In late August, 1979 a group of about fifty of us from the Lamont-Doherty Geological Observatory* of Columbia University took a nine-day rafting trip down the Colorado River, from Lee's Ferry, just below the Glen Canyon Dam, through the Grand Canyon, to Pierce Ferry on the eastern end of Lake Mead.

I have no journal from this trip. These notes are from April, 2010, when I scanned my slides from the trip, taken 31 years before.

Dallas, Mike Steckler and I, all then graduate students at Columbia, drove out in Dallas' and my little Mazda 323 sedan. The drive took 5 days; we stayed with relatives in Edwardsville IL and Denver CO on the way.

The trip was led by an outfitter named Cross Tours, whose proprietor was "mad most of the tine, but Cross all the time". Our group used three of his big rafts, each opearted by a guide. Each raft could hold up to twenty people, plus plenty of gear. The rafts were powered with a small outboard engine, so we did no paddling on the trip. In stretched of flat water, we just relaxed and watched the scenery. In the rapids, we held on for dear life. The water temperature, especially near the start, where it came out of Lake Powell, was very cold, in the mid-forties, Fahrenheit. Yet the air was often very hot, well above 100 Fahrenheit at times, especially during sunny afternoons. We were alternately frozen with cold spray and roasted.

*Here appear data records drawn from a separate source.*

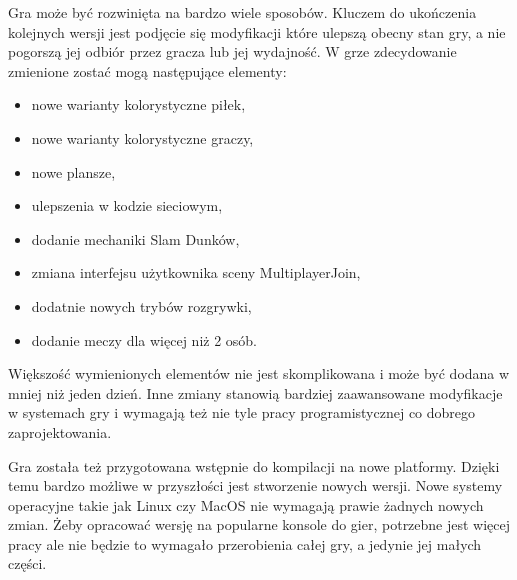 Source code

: \documentclass[a4paper,12pt,twoside,openany]{report}
\begin{document}
Gra może być rozwinięta na bardzo wiele sposobów. Kluczem do ukończenia kolejnych wersji jest podjęcie się modyfikacji które ulepszą obecny stan gry, a nie pogorszą jej odbiór przez gracza lub jej wydajność. W grze zdecydowanie zmienione zostać mogą następujące elementy:
\begin{itemize}
    \item nowe warianty kolorystyczne piłek,
    \item nowe warianty kolorystyczne graczy,
    \item nowe plansze,
    \item ulepszenia w kodzie sieciowym,
    \item dodanie mechaniki Slam Dunków,
    \item zmiana interfejsu użytkownika sceny MultiplayerJoin,
    \item dodatnie nowych trybów rozgrywki,
    \item dodanie meczy dla więcej niż 2 osób.
\end{itemize}
Większość wymienionych elementów nie jest skomplikowana i może być dodana w mniej niż jeden dzień. Inne zmiany stanowią bardziej zaawansowane modyfikacje w systemach gry i wymagają też nie tyle pracy programistycznej co dobrego zaprojektowania.

Gra została też przygotowana wstępnie do kompilacji na nowe platformy. Dzięki temu bardzo możliwe w przyszłości jest stworzenie nowych wersji. Nowe systemy operacyjne takie jak Linux czy MacOS nie wymagają prawie żadnych nowych zmian. Żeby opracować wersję na popularne konsole do gier, potrzebne jest więcej pracy ale nie będzie to wymagało przerobienia całej gry, a jedynie jej małych części.

\end{document}
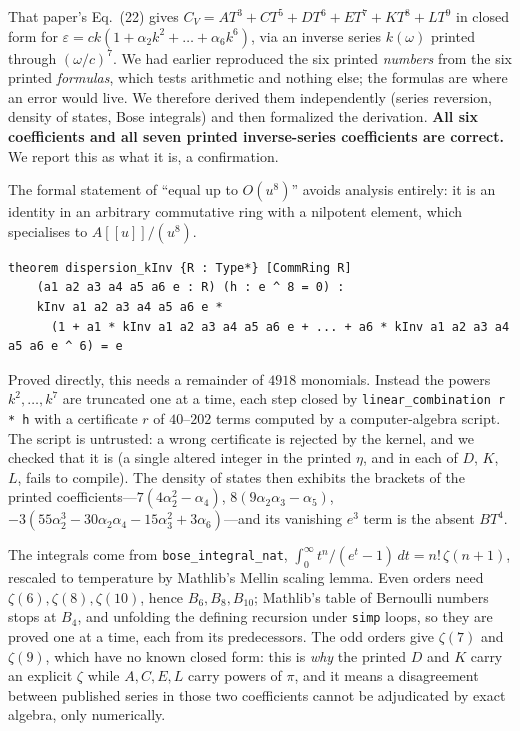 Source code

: \documentclass[11pt,a4paper]{article}
\theoremstyle{definition}
\newcommand{\lean}[1]{\texttt{\small #1}}
\begin{document}
That paper's Eq.~(22) gives $C_V = AT^3+CT^5+DT^6+ET^7+KT^8+LT^9$ in closed form for
$\varepsilon = ck(1+\alpha_2k^2+\dots+\alpha_6k^6)$, via an inverse series $k(\omega)$ printed through
$(\omega/c)^7$. We had earlier reproduced the six printed \emph{numbers} from the six printed
\emph{formulas}, which tests arithmetic and nothing else; the formulas are where an error would live.
We therefore derived them independently (series reversion, density of states, Bose integrals) and then
formalized the derivation. \textbf{All six coefficients and all seven printed inverse-series
coefficients are correct.} We report this as what it is, a confirmation.

The formal statement of ``equal up to $O(u^8)$'' avoids analysis entirely: it is an identity in an
arbitrary commutative ring with a nilpotent element, which specialises to $A[[u]]/(u^8)$.
\begin{verbatim}
theorem dispersion_kInv {R : Type*} [CommRing R]
    (a1 a2 a3 a4 a5 a6 e : R) (h : e ^ 8 = 0) :
    kInv a1 a2 a3 a4 a5 a6 e *
      (1 + a1 * kInv a1 a2 a3 a4 a5 a6 e + ... + a6 * kInv a1 a2 a3 a4 a5 a6 e ^ 6) = e
\end{verbatim}
Proved directly, this needs a remainder of $4918$ monomials. Instead the powers $k^2,\dots,k^7$ are
truncated one at a time, each step closed by \lean{linear\_combination r * h} with a certificate $r$ of
$40$--$202$ terms computed by a computer-algebra script. The script is untrusted: a wrong certificate
is rejected by the kernel, and we checked that it is (a single altered integer in the printed $\eta$,
and in each of $D$, $K$, $L$, fails to compile). The density of states then exhibits the brackets of the
printed coefficients---$7(4\alpha_2^2-\alpha_4)$, $8(9\alpha_2\alpha_3-\alpha_5)$,
$-3(55\alpha_2^3-30\alpha_2\alpha_4-15\alpha_3^2+3\alpha_6)$---and its vanishing $e^3$ term is the
absent $BT^4$.

The integrals come from \lean{bose\_integral\_nat}, $\int_0^\infty t^n/(e^t-1)\,dt = n!\,\zeta(n+1)$,
rescaled to temperature by Mathlib's Mellin scaling lemma. Even orders need $\zeta(6),\zeta(8),\zeta(10)$,
hence $B_6,B_8,B_{10}$; Mathlib's table of Bernoulli numbers stops at $B_4$, and unfolding the
defining recursion under \lean{simp} loops, so they are proved one at a time, each from its
predecessors. The odd orders give $\zeta(7)$ and $\zeta(9)$, which have no known closed form: this is
\emph{why} the printed $D$ and $K$ carry an explicit $\zeta$ while $A,C,E,L$ carry powers of $\pi$, and
it means a disagreement between published series in those two coefficients cannot be adjudicated by
exact algebra, only numerically.
\end{document}
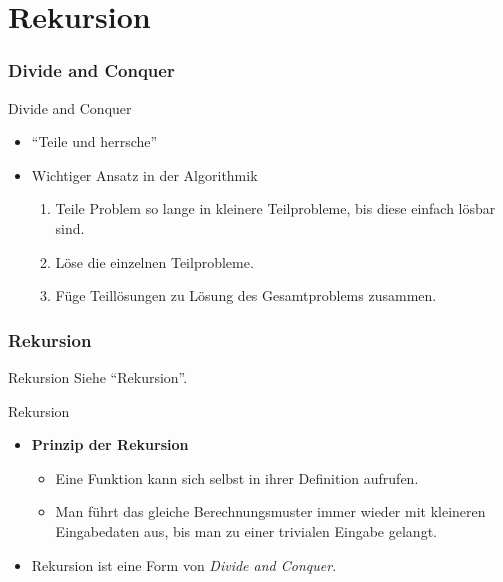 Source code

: \documentclass[18pt]{beamer}
\newcommand{\quotes}[1]{``#1''}
\begin{document}
\section{Rekursion}

\subsubsection{Divide and Conquer}

\begin{frame}{Divide and Conquer}
    \begin{itemize}
        \item \quotes{Teile und herrsche}
        \item Wichtiger Ansatz in der Algorithmik
        \vspace{.2in}
        \begin{enumerate}
            \item Teile Problem so lange in kleinere Teilprobleme, bis diese einfach lösbar sind.
            \item Löse die einzelnen Teilprobleme.
            \item Füge Teillösungen zu Lösung des Gesamtproblems zusammen.
        \end{enumerate}
    \end{itemize}
\end{frame}

\subsubsection{Rekursion}

\begin{frame}{Rekursion}
    Siehe \quotes{Rekursion}.
\end{frame}

\begin{frame}{Rekursion}
    \begin{itemize}
        \item \textbf{Prinzip der Rekursion}
        \begin{itemize}
            \item Eine Funktion kann sich selbst in ihrer Definition aufrufen.
            \item Man führt das gleiche Berechnungsmuster immer wieder mit kleineren Eingabedaten aus,
            bis man zu einer trivialen Eingabe gelangt.
        \end{itemize}
        \pause
        \vspace{.2in}
        \item Rekursion ist eine Form von \textit{Divide and Conquer}.
    \end{itemize}
\end{frame}
\end{document}
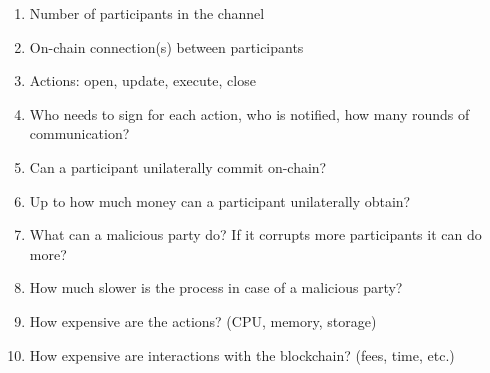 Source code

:\begin{enumerate}
  \item Number of participants in the channel
  \item On-chain connection(s) between participants
  \item Actions: open, update, execute, close
  \item Who needs to sign for each action, who is notified, how many rounds of
  communication?
  \item Can a participant unilaterally commit on-chain?
  \item Up to how much money can a participant unilaterally obtain?
  \item What can a malicious party do? If it corrupts more participants it can do more?
  \item How much slower is the process in case of a malicious party?
  \item How expensive are the actions? (CPU, memory, storage)
  \item How expensive are interactions with the blockchain? (fees, time, etc.)
\end{enumerate}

We had one close call during the trip, when one of the rafts became hung up on a large rock, mid-river. The force of the river was so strong that prying it off was very difficult for the guides, and took several hours of effort. We hauled the raft over to a beach and the guides spent several additional hours sewing and glueing a large rubber patch onto the torn side of the raft, and reinflating it.

Among the more memorable sights along the Grand Canyon were: Vasey's Paradise, an oasis around a spring that roars out of the rock face of the canyon wall; Redwall Cavern, a very large alcove scoured by the river into the sandstone of the canyon wall; Lava Falls, one of the larger rapids formed where an ancient lava flow from a volcano at the crater's rim flow down into it and dammed the river; and Havasu Canyon, with its many waterfalls, some of which are from beautiful pools impounded by travertine terraces.

*Subsequently renamed the Lamont-Doherty Earth Observatory.